=== Work required ===
From the entries that follow, reproduce exactly and only the lines from the line with "before troubleshooting. |" to the line with "code, Dockerfile, and", endpoints included.

=== Dataset records ===

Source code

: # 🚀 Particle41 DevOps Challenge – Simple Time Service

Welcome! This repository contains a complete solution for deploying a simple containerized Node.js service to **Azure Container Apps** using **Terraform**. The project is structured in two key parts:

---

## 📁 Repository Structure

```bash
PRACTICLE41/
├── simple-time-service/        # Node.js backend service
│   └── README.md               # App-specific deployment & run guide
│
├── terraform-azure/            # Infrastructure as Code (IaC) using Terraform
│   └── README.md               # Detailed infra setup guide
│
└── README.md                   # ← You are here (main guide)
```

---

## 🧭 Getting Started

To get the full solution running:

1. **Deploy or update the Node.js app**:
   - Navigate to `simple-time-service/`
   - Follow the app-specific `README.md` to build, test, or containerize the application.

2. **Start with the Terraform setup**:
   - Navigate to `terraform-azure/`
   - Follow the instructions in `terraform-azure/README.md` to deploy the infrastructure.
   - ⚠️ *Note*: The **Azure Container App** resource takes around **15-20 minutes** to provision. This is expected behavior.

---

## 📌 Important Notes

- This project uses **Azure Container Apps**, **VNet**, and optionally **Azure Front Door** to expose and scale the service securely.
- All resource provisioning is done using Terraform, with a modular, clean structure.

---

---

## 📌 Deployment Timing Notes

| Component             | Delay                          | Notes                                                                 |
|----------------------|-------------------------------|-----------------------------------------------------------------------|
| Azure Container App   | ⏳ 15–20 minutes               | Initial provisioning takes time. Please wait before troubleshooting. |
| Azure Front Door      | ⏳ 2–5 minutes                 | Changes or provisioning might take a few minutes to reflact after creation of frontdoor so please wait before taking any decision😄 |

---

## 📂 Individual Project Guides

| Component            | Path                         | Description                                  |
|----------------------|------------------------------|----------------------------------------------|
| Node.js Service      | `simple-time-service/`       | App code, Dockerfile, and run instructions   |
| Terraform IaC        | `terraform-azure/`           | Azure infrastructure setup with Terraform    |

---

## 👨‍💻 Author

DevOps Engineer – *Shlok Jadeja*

=== Answer to this task ===
| Azure Container App   | ⏳ 15–20 minutes               | Initial provisioning takes time. Please wait before troubleshooting. |
| Azure Front Door      | ⏳ 2–5 minutes                 | Changes or provisioning might take a few minutes to reflact after creation of frontdoor so please wait before taking any decision😄 |

---

## 📂 Individual Project Guides

| Component            | Path                         | Description                                  |
|----------------------|------------------------------|----------------------------------------------|
| Node.js Service      | `simple-time-service/`       | App code, Dockerfile, and run instructions   |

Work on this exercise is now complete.